Au fil des ans, j'ai fini par comprendre qu'un sentiment un peu étrange était révélateur d'un bon sujet. Il ne s'agit pas d'enthousiasme ou d'inspiration. L'enthousiasme peut vous porter, bien sûr, mais c'est un compagnon très inconstant, qui a tendance à vous lâcher quand vous en avez le plus besoin. Quant à l'inspiration… En forçant le trait, j'ai tendance à dire à mes élèves qu'elle n'existe pas parce que nulle déesse ne se penche sur votre oreille pour vous souffler une révélation. C'est excessif : à l'improviste, l'inconscient nous délivre parfois sans effort une page miraculeuse. Mais l'inspiration est encore plus volage que l'enthousiasme : à trop l'attendre, on se condamne à la procrastination et à l'éparpillement. En outre, l'enthousiasme et l'inspiration peuvent être mauvais conseillers. Ils sont presbytes : ils ne voient pas les défauts de fabrication qui rendent un récit bancal.

En fait, le sentiment le plus fiable pour me signaler que je tiens un bon sujet n'a rien de séduisant. Au contraire. Il s'agit d'une appréhension qui confine au découragement. Elle vient tempérer l'éblouissement des deux autres. Mais par-dessus tout, c'est un marqueur fiable : les réticences que j'éprouve me confirment que je m'engage sur une voie exigeante qui va me coûter des années d'efforts et de travail – pour une tâche dans laquelle j'ai de gros risques d'échouer.

Cette peur, je l'ai d'abord éprouvée en me lançant dans la composition de 'Te Deum pour un massacre'. Créer un jeu de rôle sur les guerres de religion, quelle folie ! Un jeu de rôle historique sur une période honnie, mal connue, épouvantablement complexe ! Quinze à vingt mille pages de documentation, une synthèse de la vie quotidienne et de quinze ans d'histoire de la Renaissance, des règles conçues pour synthétiser l'esprit de l'époque et permettre à des joueurs de créer des personnages historiquement vraisemblables sans avoir de connaissances historiques, et chercher à rendre l'ensemble plaisant et ludique… J'ai renâclé devant l'idée ; et puis je me suis dit que justement, parce que je renâclais, il y avait un territoire à investir.

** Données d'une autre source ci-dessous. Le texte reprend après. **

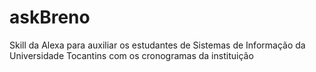 # askBreno
Skill da Alexa para auxiliar os estudantes de Sistemas de Informação da Universidade Tocantins com os cronogramas da instituição
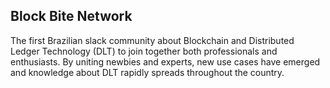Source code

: ## Block Bite Network 
The first Brazilian slack community about Blockchain and Distributed Ledger Technology (DLT) to join together both professionals and enthusiasts. By uniting newbies and experts, new use cases have emerged and knowledge about DLT rapidly spreads throughout the country.
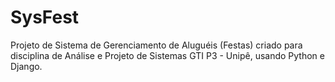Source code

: # SysFest
Projeto de Sistema de Gerenciamento de Aluguéis (Festas) criado para disciplina de Análise e Projeto de Sistemas GTI P3 - Unipê, usando Python e Django.

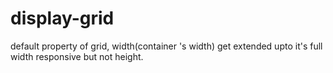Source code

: # display-grid

default property of grid, width(container 's width) get extended upto it's full width responsive
but not height.
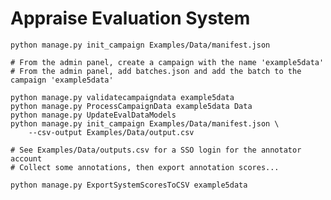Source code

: # Appraise Evaluation System

    python manage.py init_campaign Examples/Data/manifest.json

    # From the admin panel, create a campaign with the name 'example5data'
    # From the admin panel, add batches.json and add the batch to the campaign 'example5data'

    python manage.py validatecampaigndata example5data
    python manage.py ProcessCampaignData example5data Data
    python manage.py UpdateEvalDataModels
    python manage.py init_campaign Examples/Data/manifest.json \
        --csv-output Examples/Data/output.csv

    # See Examples/Data/outputs.csv for a SSO login for the annotator account
    # Collect some annotations, then export annotation scores...

    python manage.py ExportSystemScoresToCSV example5data
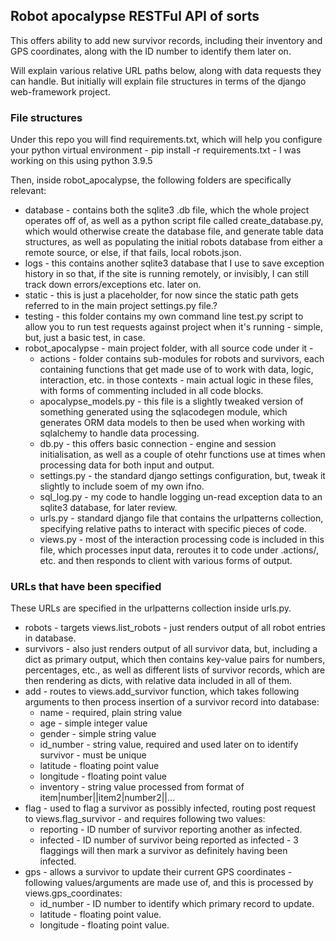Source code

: Robot apocalypse RESTFul API of sorts
-------------------------------------

This offers ability to add new survivor records, including their inventory and GPS coordinates, along with the ID number to identify them later on.

Will explain various relative URL paths below, along with data requests they can handle. But initially will explain file structures in terms of the django web-framework project.

### File structures

Under this repo you will find requirements.txt, which will help you configure your python virtual environment - pip install -r requirements.txt - I was working on this using python 3.9.5

Then, inside robot\_apocalypse, the following folders are specifically relevant:  

*   database - contains both the sqlite3 .db file, which the whole project operates off of, as well as a python script file called create\_database.py, which would otherwise create the database file, and generate table data structures, as well as populating the initial robots database from either a remote source, or else, if that fails, local robots.json.
*   logs - this contains another sqlite3 database that I use to save exception history in so that, if the site is running remotely, or invisibly, I can still track down errors/exceptions etc. later on.
*   static - this is just a placeholder, for now since the static path gets referred to in the main project settings.py file.?
*   testing - this folder contains my own command line test.py script to allow you to run test requests against project when it's running - simple, but, just a basic test, in case.
*   robot\_apocalypse - main project folder, with all source code under it -
    *   actions - folder contains sub-modules for robots and survivors, each containing functions that get made use of to work with data, logic, interaction, etc. in those contexts - main actual logic in these files, with forms of commenting included in all code blocks.
    *   apocalypse\_models.py - this file is a slightly tweaked version of something generated using the sqlacodegen module, which generates ORM data models to then be used when working with sqlalchemy to handle data processing.
    *   db.py - this offers basic connection - engine and session initialisation, as well as a couple of otehr functions use at times when processing data for both input and output.
    *   settings.py - the standard django settings configuration, but, tweak it slightly to include soem of my own ifno.
    *   sql\_log.py - my code to handle logging un-read exception data to an sqlite3 database, for later review.
    *   urls.py - standard django file that contains the urlpatterns collection, specifying relative paths to interact with specific pieces of code.
    *   views.py - most of the interaction processing code is included in this file, which processes input data, reroutes it to code under .actions/, etc. and then responds to client with various forms of output.

### URLs that have been specified

These URLs are specified in the urlpatterns collection inside urls.py.  

*   robots - targets views.list\_robots - just renders output of all robot entries in database.
*   survivors - also just renders output of all survivor data, but, including a dict as primary output, which then contains key-value pairs for numbers, percentages, etc., as well as different lists of survivor records, which are then rendering as dicts, with relative data included in all of them.
*   add - routes to views.add\_survivor function, which takes following arguments to then process insertion of a survivor record into database:
    *   name - required, plain string value
    *   age - simple integer value
    *   gender - simple string value
    *   id\_number - string value, required and used later on to identify survivor - must be unique
    *   latitude - floating point value
    *   longitude - floating point value
    *   inventory - string value processed from format of item|number||item2|number2||...
*   flag - used to flag a survivor as possibly infected, routing post request to views.flag\_survivor - and requires following two values:
    *   reporting - ID number of survivor reporting another as infected.
    *   infected - ID number of survivor being reported as infected - 3 flaggings will then mark a survivor as definitely having been infected.
*   gps - allows a survivor to update their current GPS coordinates - following values/arguments are made use of, and this is processed by views.gps\_coordinates:
    *   id\_number - ID number to identify which primary record to update.
    *   latitude - floating point value.
    *   longitude - floating point value.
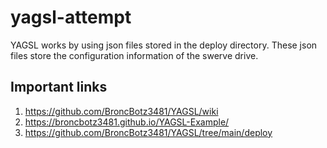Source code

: # yagsl-attempt

YAGSL works by using json files stored in the deploy directory. These json files store the configuration information of the swerve drive.

## Important links
1. https://github.com/BroncBotz3481/YAGSL/wiki
2. https://broncbotz3481.github.io/YAGSL-Example/
3. https://github.com/BroncBotz3481/YAGSL/tree/main/deploy
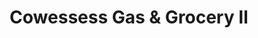 ---
title: "Cowessess Gas & Grocery II"
url: /regina/cowessess-gas-und-grocery-ii/
shop: Lebensmittel
---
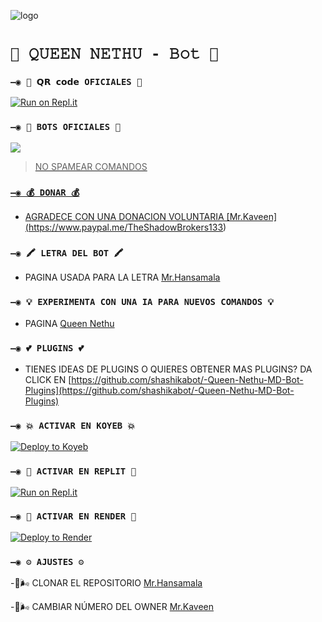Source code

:![logo](https://i.ibb.co/h8mHLj8/103902036-removebg-preview.png)

# `🧿 𝚀𝚄𝙴𝙴𝙽 𝙽𝙴𝚃𝙷𝚄 - 𝙱𝚘𝚝 🔮`

### `—◉ 🔗 𝗤𝗥 𝗰𝗼𝗱𝗲 OFICIALES 🔗`

[![Run on Repl.it](https://replit.com/@MusicParadise/Queen-Nethu-QR?v=1)](https://replit.com/@MusicParadise/Queen-Nethu-QR?v=1) 


### `—◉ 🤖 BOTS OFICIALES 🤖`

<a href="https://api.whatsapp.com/send/?phone=5219991402134&text=/estado&type=phone_number&app_absent=0" target="blank"><img src="https://img.shields.io/badge/BOT_OFICIAL_1-25D366?style=for-the-badge&logo=whatsapp&logoColor=white" />

 > NO SPAMEAR COMANDOS

### `—◉ 💰 DONAR 💰`
- AGRADECE CON UNA DONACION VOLUNTARIA [Mr.Kaveen] (https://www.paypal.me/TheShadowBrokers133)

### `—◉ 🖍 LETRA DEL BOT 🖍`
- PAGINA USADA PARA LA LETRA [Mr.Hansamala](https://smiley.cool/es/weirdmaker.php)

### `—◉ 💡 EXPERIMENTA CON UNA IA PARA NUEVOS COMANDOS 💡`
- PAGINA [Queen Nethu](https://beta.openai.com/playground)

### `—◉ 💕 PLUGINS 💕`
- TIENES IDEAS DE PLUGINS O QUIERES OBTENER MAS PLUGINS? DA CLICK EN [https://github.com/shashikabot/-Queen-Nethu-MD-Bot-Plugins](https://github.com/shashikabot/-Queen-Nethu-MD-Bot-Plugins)
  
### `—◉ 💥 ACTIVAR EN KOYEB 💥`

[![Deploy to Koyeb](https://www.koyeb.com/static/images/deploy/button.svg)](https://app.koyeb.com/deploy?type=git&repository=https://github.com/BrunoSobrino/TheMystic-Bot-MD&branch=master&name=mysticbot)
  
### `—◉ 🌌 ACTIVAR EN REPLIT 🌌`

[![Run on Repl.it](https://repl.it/badge/github/shashikabot/-Queen-Nethu-MD-Bot-)](https://repl.it/github/shashikabot/-Queen-Nethu-MD-Bot-) 
  
### `—◉ 🔰 ACTIVAR EN RENDER 🔰`

[![Deploy to Render](https://render.com/images/deploy-to-render-button.svg)](https://dashboard.render.com/blueprint/new?repo=https%3A%2F%2Fgithub.com%2FBrunoSobrino%2FTheMystic-Bot-MD) 

### `—◉ ⚙️ AJUSTES ⚙️`
-👤🌬️ CLONAR EL REPOSITORIO [Mr.Hansamala](https://github.com/shashikabot/-Queen-Nethu-MD-Bot-/fork)

-👤🌬️ CAMBIAR NÚMERO DEL OWNER [Mr.Kaveen](https://github.com/shashikabot/-Queen-Nethu-MD-Bot-/blob/master/config.js)
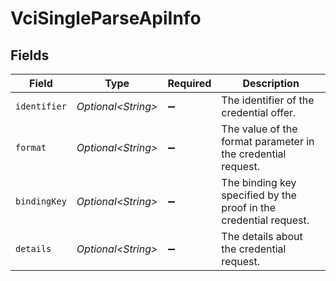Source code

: # VciSingleParseApiInfo


## Fields

| Field                                                             | Type                                                              | Required                                                          | Description                                                       |
| ----------------------------------------------------------------- | ----------------------------------------------------------------- | ----------------------------------------------------------------- | ----------------------------------------------------------------- |
| `identifier`                                                      | *Optional\<String>*                                               | :heavy_minus_sign:                                                | The identifier of the credential offer.                           |
| `format`                                                          | *Optional\<String>*                                               | :heavy_minus_sign:                                                | The value of the format parameter in the credential request.      |
| `bindingKey`                                                      | *Optional\<String>*                                               | :heavy_minus_sign:                                                | The binding key specified by the proof in the credential request. |
| `details`                                                         | *Optional\<String>*                                               | :heavy_minus_sign:                                                | The details about the credential request.                         |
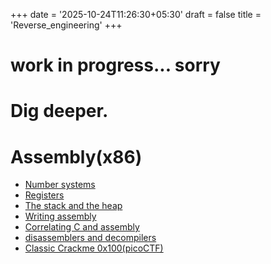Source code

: +++
date = '2025-10-24T11:26:30+05:30'
draft = false
title = 'Reverse_engineering'
+++


# work in progress... sorry
# Dig deeper.



# Assembly(x86)

- [Number systems](/notes/reverse_engineering/assembly/number_system)
- [Registers](/notes/reverse_engineering/assembly/registers)
- [The stack and the heap](notes/reverse_engineering/stack_and_heap)
- [Writing assembly](notes/reverse_engineering/writing_assembly)
- [Correlating C and assembly](notes/reverse_engineering/correlating_c)
- [disassemblers and decompilers](notes/reverse_engineering/disassemblers_and_decompilers)
- [Classic Crackme 0x100(picoCTF)](/writeups/picoctf/crackme_100)

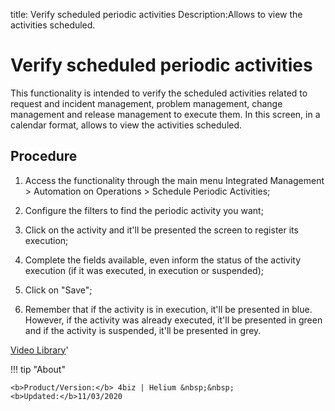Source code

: title: Verify scheduled periodic activities
Description:Allows to view the activities scheduled.
# Verify scheduled periodic activities

This functionality is intended to verify the scheduled activities related to request and incident management, problem management, change management and release management to execute them.
In this screen, in a calendar format, allows to view the activities scheduled.

Procedure
-------------

1.  Access the functionality through the main menu Integrated Management \>
    Automation on Operations \> Schedule Periodic Activities;

2.  Configure the filters to find the periodic activity you want;

3.  Click on the activity and it'll be presented the screen to register its
    execution;

4.  Complete the fields available, even inform the status of the activity
    execution (if it was executed, in execution or suspended);

5.  Click on "Save";

6.  Remember that if the activity is in execution, it'll be presented in blue.
    However, if the activity was already executed, it'll be presented in green
    and if the activity is suspended, it'll be presented in grey.

<i class='fa fa-youtube-play  fa-2x' style='color:#97ce17;vertical-align: middle;'> </i> [Video Library](https://www.youtube.com/playlist?list=PLB5qK2uzf2ROEeoHh3EbsZJxjr9hJSLIV)'

!!! tip "About"

    <b>Product/Version:</b> 4biz | Helium &nbsp;&nbsp;
    <b>Updated:</b>11/03/2020
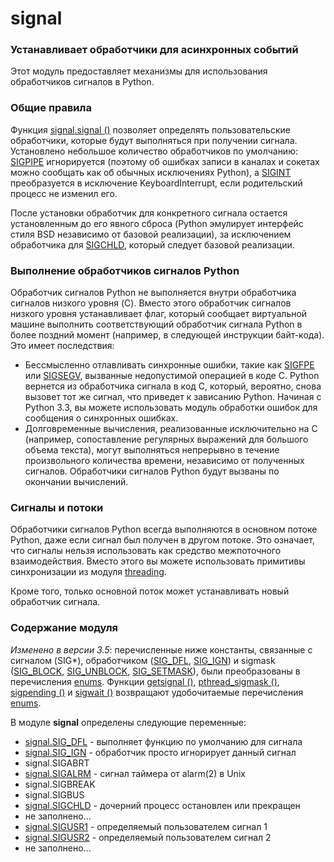 # signal

### Устанавливает обработчики для асинхронных событий

Этот модуль предоставляет механизмы для использования обработчиков сигналов в Python.

### Общие правила

Функция [signal.signal \(\)](funkcii-modulya-signal/signal.signal.md) позволяет определять пользовательские обработчики, которые будут выполняться при получении сигнала. Установлено небольшое количество обработчиков по умолчанию: [SIGPIPE](konstanty-signalov/signal.sigpipe.md) игнорируется \(поэтому об ошибках записи в каналах и сокетах можно сообщать как об обычных исключениях Python\), а [SIGINT](konstanty-signalov/signal.sigint.md) преобразуется в исключение KeyboardInterrupt, если родительский процесс не изменил его.

После установки обработчик для конкретного сигнала остается установленным до его явного сброса \(Python эмулирует интерфейс стиля BSD независимо от базовой реализации\), за исключением обработчика для [SIGCHLD](konstanty-signalov/signal.sigchld.md), который следует базовой реализации.

### Выполнение обработчиков сигналов Python

Обработчик сигналов Python не выполняется внутри обработчика сигналов низкого уровня \(C\). Вместо этого обработчик сигналов низкого уровня устанавливает флаг, который сообщает виртуальной машине выполнить соответствующий обработчик сигнала Python в более поздний момент \(например, в следующей инструкции байт-кода\). Это имеет последствия:

* Бессмысленно отлавливать синхронные ошибки, такие как [SIGFPE](konstanty-signalov/signal.sigfpe.md) или [SIGSEGV](konstanty-signalov/signal.sigsegv.md), вызванные недопустимой операцией в коде C. Python вернется из обработчика сигнала в код C, который, вероятно, снова вызовет тот же сигнал, что приведет к зависанию Python. Начиная с Python 3.3, вы можете использовать модуль обработки ошибок для сообщения о синхронных ошибках.
* Долговременные вычисления, реализованные исключительно на C \(например, сопоставление регулярных выражений для большого объема текста\), могут выполняться непрерывно в течение произвольного количества времени, независимо от полученных сигналов. Обработчики сигналов Python будут вызваны по окончании вычислений.

### Сигналы и потоки

Обработчики сигналов Python всегда выполняются в основном потоке Python, даже если сигнал был получен в другом потоке. Это означает, что сигналы нельзя использовать как средство межпоточного взаимодействия. Вместо этого вы можете использовать примитивы синхронизации из модуля [threading](../../parallelnoe-vypolnenie/threading/).

Кроме того, только основной поток может устанавливать новый обработчик сигнала.

### Содержание модуля

_Изменено в версии 3.5_: перечисленные ниже константы, связанные с сигналом \(SIG\*\), обработчиком \([SIG\_DFL](konstanty-signalov/signal.sig_dfl.md), [SIG\_IGN](konstanty-signalov/signal.sig_ign.md)\) и sigmask \([SIG\_BLOCK](konstanty-signalov/signal.sig_block.md), [SIG\_UNBLOCK](konstanty-signalov/signal.sig_unblock.md), [SIG\_SETMASK](konstanty-signalov/signal.sig_setmask.md)\), были преобразованы в перечисления [enums](../../specialnye-tipy-dannykh/enum/soderzhanie-modulya/enum.intenum.md). Функции [getsignal \(\)](funkcii-modulya-signal/signal.getsignal.md), [pthread\_sigmask \(\)](funkcii-modulya-signal/signal.pthread_sigmask.md), [sigpending \(\)](funkcii-modulya-signal/signal.sigpending.md) и [sigwait \(\)](funkcii-modulya-signal/signal.sigwait.md) возвращают удобочитаемые перечисления [enums](../../specialnye-tipy-dannykh/enum/soderzhanie-modulya/enum.intenum.md).

В модуле **signal** определены следующие переменные:

* [signal.SIG\_DFL](konstanty-signalov/signal.sig_dfl.md) - выполняет функцию по умолчанию для сигнала
* [signal.SIG\_IGN](konstanty-signalov/signal.sig_ign.md) - обработчик просто игнорирует данный сигнал
* signal.SIGABRT
* [signal.SIGALRM](konstanty-signalov/signal.sigalrm.md) - сигнал таймера от alarm\(2\) в Unix
* signal.SIGBREAK
* signal.SIGBUS
* [signal.SIGCHLD](konstanty-signalov/signal.sigchld.md) - дочерний процесс остановлен или прекращен
* не заполнено...
* [signal.SIGUSR1](konstanty-signalov/signal.sigusr1.md) - определяемый пользователем сигнал 1
* [signal.SIGUSR2](konstanty-signalov/signal.sigusr2.md) - определяемый пользователем сигнал 2
* не заполнено...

Et je me suis lancé – le plus déraisonnable, c'est que je n'avais à l'origine aucune intention de publication, mais que je créais juste un jeu amateur destiné aux parties de jeu de rôle que je maîtrisais…

Bizarrement, je n'ai pas eu d'appréhension en commençant 'Gagner la guerre', peut-être parce que le premier chapitre étant structuré comme une nouvelle, j'avais l'impression fausse de me lancer dans un récit court. La peur n'est venue qu'ensuite. Quand Benvenuto est rentré à Ciudalia, il était heureux ; moi, j'étais terrifié. J'avais couché 150 pages et je n'en étais toujours qu'au début du roman. Plus effrayant encore, la ville dressait ses remparts, ses tours et ses palais devant moi, et il me restait à lui donner vie.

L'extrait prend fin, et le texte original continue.